WHAT THE EXERCISE ASKS: Locate all lines in the data below that hold "juga" and show them.
──────── MATERIALS PROVIDED
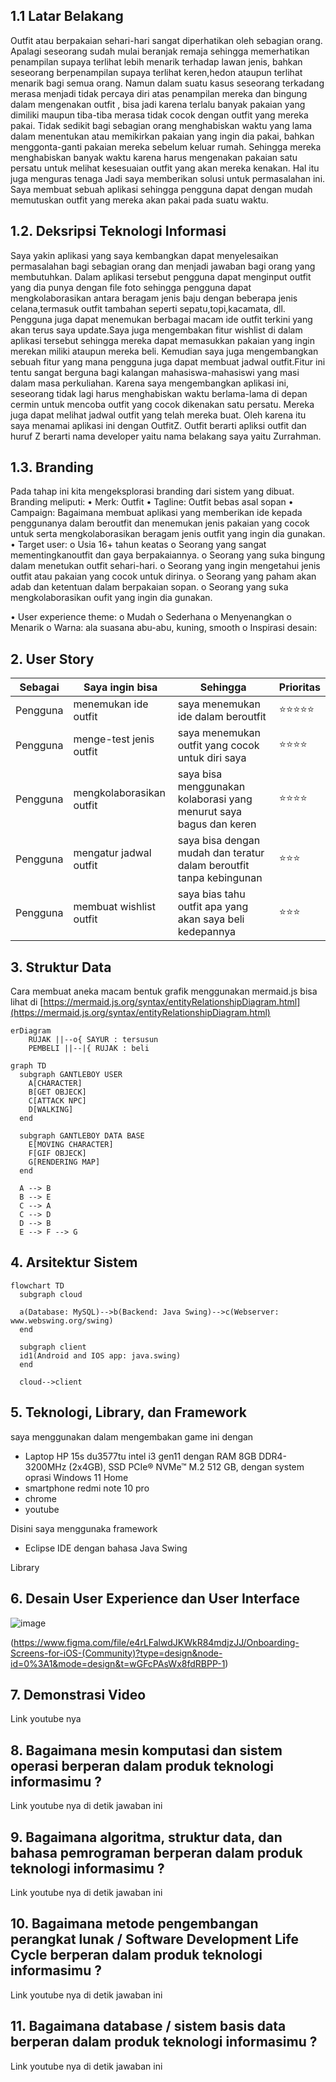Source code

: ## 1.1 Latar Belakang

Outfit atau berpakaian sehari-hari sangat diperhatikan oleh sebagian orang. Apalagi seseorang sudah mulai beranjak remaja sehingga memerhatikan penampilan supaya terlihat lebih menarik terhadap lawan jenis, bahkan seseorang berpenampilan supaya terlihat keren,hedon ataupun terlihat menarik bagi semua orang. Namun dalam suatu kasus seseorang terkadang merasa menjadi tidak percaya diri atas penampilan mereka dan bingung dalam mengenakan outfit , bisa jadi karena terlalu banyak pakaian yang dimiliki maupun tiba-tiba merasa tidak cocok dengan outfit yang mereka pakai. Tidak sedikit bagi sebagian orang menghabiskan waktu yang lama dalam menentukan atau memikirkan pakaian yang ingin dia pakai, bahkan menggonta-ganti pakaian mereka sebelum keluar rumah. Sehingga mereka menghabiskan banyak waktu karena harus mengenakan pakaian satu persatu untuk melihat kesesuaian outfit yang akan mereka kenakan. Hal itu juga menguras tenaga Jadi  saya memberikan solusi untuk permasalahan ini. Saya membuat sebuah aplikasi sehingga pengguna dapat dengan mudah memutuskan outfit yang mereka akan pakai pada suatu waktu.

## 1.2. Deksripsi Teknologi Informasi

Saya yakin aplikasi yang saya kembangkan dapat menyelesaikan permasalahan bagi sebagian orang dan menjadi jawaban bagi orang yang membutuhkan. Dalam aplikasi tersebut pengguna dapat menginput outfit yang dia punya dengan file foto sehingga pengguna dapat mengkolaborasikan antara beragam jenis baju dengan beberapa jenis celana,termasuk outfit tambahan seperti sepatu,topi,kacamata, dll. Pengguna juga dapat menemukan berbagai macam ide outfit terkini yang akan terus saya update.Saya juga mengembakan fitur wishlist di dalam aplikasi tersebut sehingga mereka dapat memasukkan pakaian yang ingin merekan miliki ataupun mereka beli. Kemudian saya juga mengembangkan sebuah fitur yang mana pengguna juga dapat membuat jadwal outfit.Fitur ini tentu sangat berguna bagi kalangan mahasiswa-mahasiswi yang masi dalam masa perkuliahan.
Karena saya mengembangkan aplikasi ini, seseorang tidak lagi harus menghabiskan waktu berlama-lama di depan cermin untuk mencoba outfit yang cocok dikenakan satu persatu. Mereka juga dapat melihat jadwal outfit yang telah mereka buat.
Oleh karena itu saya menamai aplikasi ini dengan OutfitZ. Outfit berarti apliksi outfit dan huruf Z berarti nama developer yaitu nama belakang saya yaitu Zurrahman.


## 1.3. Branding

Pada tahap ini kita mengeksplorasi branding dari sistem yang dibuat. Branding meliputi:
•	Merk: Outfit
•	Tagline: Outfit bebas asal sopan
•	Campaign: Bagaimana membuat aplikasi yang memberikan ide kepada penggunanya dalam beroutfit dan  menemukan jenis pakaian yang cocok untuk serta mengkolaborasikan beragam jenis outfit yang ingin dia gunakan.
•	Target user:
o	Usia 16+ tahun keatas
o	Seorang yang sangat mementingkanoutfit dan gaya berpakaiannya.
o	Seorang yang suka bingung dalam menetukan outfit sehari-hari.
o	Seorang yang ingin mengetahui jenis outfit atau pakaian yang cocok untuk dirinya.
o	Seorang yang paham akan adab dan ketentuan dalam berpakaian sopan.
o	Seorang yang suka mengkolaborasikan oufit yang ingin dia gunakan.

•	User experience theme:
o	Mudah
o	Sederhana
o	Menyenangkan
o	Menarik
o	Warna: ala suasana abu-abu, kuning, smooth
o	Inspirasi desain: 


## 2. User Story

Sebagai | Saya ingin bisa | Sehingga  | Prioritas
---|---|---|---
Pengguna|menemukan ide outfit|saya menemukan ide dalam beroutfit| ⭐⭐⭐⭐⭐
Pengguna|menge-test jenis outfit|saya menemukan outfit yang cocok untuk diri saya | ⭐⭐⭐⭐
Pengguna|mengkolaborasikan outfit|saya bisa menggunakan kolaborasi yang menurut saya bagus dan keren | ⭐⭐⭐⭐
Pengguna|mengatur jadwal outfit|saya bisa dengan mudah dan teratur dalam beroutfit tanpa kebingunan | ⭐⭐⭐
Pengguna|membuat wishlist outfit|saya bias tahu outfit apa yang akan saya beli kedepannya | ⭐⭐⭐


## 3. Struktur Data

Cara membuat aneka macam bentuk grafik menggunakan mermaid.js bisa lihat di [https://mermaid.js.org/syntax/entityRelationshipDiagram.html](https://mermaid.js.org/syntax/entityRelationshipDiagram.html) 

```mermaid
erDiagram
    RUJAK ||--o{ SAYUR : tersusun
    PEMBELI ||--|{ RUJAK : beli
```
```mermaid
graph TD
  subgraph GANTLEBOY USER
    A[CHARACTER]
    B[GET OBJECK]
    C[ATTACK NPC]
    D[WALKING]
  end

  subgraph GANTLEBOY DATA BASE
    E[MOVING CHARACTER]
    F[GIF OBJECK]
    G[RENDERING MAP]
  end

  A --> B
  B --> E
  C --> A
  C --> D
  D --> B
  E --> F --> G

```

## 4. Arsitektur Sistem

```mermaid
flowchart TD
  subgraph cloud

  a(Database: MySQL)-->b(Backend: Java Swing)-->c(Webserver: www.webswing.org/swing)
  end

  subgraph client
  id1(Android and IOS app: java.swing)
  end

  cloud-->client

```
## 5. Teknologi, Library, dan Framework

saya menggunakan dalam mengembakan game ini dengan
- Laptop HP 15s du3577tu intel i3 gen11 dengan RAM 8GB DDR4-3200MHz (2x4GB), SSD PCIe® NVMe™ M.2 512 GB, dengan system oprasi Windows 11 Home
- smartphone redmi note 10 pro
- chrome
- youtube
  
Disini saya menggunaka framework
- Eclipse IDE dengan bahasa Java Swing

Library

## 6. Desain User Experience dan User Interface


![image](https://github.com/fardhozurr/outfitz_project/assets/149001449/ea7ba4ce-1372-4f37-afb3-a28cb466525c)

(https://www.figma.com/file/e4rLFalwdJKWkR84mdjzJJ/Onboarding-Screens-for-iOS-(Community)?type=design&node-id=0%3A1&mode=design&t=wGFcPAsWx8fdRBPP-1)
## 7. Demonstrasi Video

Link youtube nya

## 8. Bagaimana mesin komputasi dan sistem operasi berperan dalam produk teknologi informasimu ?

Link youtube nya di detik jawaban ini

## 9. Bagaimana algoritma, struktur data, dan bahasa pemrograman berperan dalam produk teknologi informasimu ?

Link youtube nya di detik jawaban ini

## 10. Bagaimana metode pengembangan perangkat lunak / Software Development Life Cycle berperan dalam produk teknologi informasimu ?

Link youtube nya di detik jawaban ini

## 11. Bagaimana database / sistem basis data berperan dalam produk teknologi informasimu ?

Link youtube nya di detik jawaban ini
────────────────
──────── MATERIALS PROVIDED
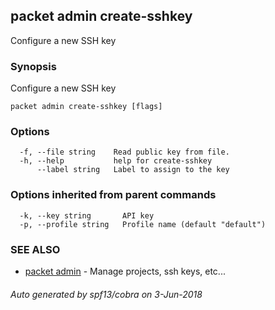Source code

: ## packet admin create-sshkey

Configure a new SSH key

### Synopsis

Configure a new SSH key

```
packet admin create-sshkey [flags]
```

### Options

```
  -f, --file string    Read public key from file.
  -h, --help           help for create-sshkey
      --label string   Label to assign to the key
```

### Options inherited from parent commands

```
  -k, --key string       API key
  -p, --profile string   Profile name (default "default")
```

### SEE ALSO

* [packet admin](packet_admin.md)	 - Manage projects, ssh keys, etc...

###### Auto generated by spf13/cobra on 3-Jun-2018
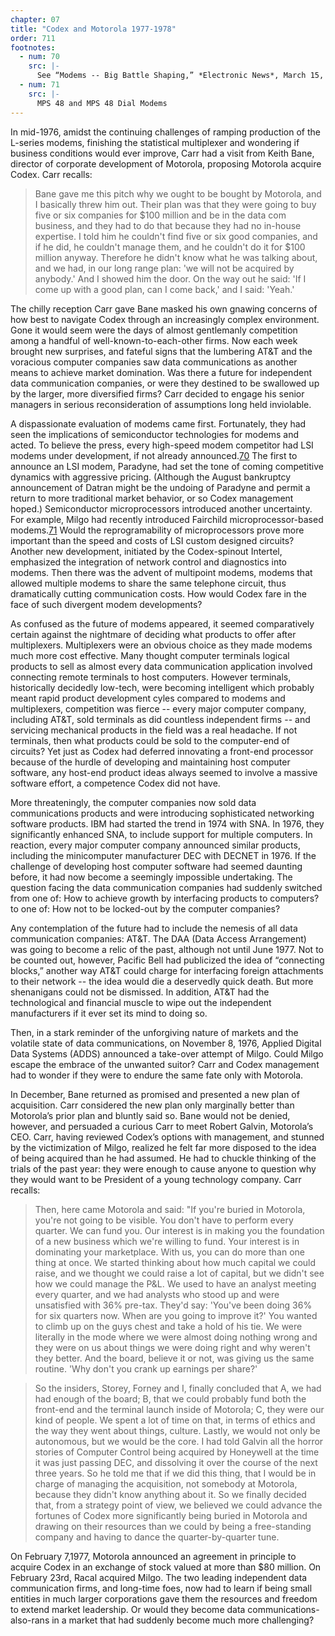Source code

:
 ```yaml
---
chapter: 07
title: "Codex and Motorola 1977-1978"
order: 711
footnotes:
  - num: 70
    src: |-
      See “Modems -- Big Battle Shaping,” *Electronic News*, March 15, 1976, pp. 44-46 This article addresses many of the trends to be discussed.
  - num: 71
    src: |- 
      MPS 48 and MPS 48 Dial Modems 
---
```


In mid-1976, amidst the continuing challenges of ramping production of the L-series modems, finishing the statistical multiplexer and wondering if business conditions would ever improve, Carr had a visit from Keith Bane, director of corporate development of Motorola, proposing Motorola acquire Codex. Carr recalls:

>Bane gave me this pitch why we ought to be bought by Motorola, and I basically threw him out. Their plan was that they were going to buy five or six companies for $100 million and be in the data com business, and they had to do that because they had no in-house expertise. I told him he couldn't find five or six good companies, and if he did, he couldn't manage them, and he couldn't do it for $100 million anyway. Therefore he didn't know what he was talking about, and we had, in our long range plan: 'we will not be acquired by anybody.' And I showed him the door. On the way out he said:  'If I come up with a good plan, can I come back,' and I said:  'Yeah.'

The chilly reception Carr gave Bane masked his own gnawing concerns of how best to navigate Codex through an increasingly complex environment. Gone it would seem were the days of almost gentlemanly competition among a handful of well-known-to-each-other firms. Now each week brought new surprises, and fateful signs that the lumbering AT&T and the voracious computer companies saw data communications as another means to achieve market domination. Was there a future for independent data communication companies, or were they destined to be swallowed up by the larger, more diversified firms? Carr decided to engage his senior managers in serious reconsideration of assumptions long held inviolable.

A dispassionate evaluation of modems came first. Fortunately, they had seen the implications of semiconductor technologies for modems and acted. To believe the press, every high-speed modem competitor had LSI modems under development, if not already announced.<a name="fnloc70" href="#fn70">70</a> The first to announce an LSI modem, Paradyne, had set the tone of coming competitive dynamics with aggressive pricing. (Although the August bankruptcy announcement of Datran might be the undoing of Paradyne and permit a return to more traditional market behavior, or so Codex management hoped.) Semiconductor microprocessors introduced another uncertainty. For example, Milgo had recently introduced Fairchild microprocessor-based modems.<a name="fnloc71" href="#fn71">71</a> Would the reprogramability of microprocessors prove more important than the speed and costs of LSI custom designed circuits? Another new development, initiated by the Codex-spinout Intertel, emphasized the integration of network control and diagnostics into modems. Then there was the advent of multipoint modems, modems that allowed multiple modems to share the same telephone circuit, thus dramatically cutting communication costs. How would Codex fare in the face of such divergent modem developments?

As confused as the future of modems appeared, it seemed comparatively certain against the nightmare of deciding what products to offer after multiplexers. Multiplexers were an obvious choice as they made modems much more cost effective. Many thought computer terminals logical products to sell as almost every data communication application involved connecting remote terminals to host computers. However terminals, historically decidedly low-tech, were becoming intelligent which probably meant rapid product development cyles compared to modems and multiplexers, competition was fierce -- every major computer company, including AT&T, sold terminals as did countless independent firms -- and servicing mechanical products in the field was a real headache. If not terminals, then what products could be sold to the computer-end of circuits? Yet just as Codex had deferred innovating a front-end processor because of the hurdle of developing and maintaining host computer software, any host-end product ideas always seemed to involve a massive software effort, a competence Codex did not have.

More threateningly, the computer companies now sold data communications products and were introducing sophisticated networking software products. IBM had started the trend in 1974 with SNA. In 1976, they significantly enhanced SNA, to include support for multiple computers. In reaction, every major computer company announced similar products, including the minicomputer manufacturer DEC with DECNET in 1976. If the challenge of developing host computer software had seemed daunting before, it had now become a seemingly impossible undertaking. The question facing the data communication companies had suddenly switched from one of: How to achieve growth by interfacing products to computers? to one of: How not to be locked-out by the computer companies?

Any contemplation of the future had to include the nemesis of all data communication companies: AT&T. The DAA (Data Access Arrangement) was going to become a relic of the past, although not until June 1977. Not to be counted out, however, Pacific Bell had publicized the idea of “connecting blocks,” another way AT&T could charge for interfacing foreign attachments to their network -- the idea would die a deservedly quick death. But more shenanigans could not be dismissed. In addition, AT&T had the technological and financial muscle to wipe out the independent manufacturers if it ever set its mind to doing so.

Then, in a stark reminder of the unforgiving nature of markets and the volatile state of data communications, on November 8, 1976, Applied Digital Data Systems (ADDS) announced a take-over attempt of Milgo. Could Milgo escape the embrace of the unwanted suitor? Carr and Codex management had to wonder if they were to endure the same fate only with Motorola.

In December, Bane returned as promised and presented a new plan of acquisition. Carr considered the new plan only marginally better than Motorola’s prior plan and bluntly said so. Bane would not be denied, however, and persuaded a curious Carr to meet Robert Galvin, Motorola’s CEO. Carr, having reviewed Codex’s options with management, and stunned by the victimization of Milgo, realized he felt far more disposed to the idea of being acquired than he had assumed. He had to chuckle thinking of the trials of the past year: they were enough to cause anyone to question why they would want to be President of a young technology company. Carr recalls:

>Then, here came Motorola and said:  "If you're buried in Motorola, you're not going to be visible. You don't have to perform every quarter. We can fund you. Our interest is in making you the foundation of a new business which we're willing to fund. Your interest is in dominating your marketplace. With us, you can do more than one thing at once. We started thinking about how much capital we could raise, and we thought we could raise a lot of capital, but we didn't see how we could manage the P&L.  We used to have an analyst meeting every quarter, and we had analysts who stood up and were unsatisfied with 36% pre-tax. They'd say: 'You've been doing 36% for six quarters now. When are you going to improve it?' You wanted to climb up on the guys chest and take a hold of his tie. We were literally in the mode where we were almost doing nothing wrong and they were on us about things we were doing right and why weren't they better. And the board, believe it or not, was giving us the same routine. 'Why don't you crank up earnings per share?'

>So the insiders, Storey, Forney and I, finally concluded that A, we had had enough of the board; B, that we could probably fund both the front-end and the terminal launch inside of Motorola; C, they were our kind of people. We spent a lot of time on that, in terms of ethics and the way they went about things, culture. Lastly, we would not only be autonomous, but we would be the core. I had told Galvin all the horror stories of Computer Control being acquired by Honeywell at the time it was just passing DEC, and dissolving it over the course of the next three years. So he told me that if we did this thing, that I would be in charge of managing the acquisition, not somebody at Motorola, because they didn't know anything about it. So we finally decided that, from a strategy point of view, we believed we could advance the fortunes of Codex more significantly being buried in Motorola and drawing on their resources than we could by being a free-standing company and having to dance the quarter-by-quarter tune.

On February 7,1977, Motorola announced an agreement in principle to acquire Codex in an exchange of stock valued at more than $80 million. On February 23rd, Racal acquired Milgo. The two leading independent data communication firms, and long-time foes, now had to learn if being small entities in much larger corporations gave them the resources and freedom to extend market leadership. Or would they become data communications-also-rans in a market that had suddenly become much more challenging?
────────────────
ANSWER BOX:
Outfit atau berpakaian sehari-hari sangat diperhatikan oleh sebagian orang. Apalagi seseorang sudah mulai beranjak remaja sehingga memerhatikan penampilan supaya terlihat lebih menarik terhadap lawan jenis, bahkan seseorang berpenampilan supaya terlihat keren,hedon ataupun terlihat menarik bagi semua orang. Namun dalam suatu kasus seseorang terkadang merasa menjadi tidak percaya diri atas penampilan mereka dan bingung dalam mengenakan outfit , bisa jadi karena terlalu banyak pakaian yang dimiliki maupun tiba-tiba merasa tidak cocok dengan outfit yang mereka pakai. Tidak sedikit bagi sebagian orang menghabiskan waktu yang lama dalam menentukan atau memikirkan pakaian yang ingin dia pakai, bahkan menggonta-ganti pakaian mereka sebelum keluar rumah. Sehingga mereka menghabiskan banyak waktu karena harus mengenakan pakaian satu persatu untuk melihat kesesuaian outfit yang akan mereka kenakan. Hal itu juga menguras tenaga Jadi  saya memberikan solusi untuk permasalahan ini. Saya membuat sebuah aplikasi sehingga pengguna dapat dengan mudah memutuskan outfit yang mereka akan pakai pada suatu waktu.
Saya yakin aplikasi yang saya kembangkan dapat menyelesaikan permasalahan bagi sebagian orang dan menjadi jawaban bagi orang yang membutuhkan. Dalam aplikasi tersebut pengguna dapat menginput outfit yang dia punya dengan file foto sehingga pengguna dapat mengkolaborasikan antara beragam jenis baju dengan beberapa jenis celana,termasuk outfit tambahan seperti sepatu,topi,kacamata, dll. Pengguna juga dapat menemukan berbagai macam ide outfit terkini yang akan terus saya update.Saya juga mengembakan fitur wishlist di dalam aplikasi tersebut sehingga mereka dapat memasukkan pakaian yang ingin merekan miliki ataupun mereka beli. Kemudian saya juga mengembangkan sebuah fitur yang mana pengguna juga dapat membuat jadwal outfit.Fitur ini tentu sangat berguna bagi kalangan mahasiswa-mahasiswi yang masi dalam masa perkuliahan.
Karena saya mengembangkan aplikasi ini, seseorang tidak lagi harus menghabiskan waktu berlama-lama di depan cermin untuk mencoba outfit yang cocok dikenakan satu persatu. Mereka juga dapat melihat jadwal outfit yang telah mereka buat.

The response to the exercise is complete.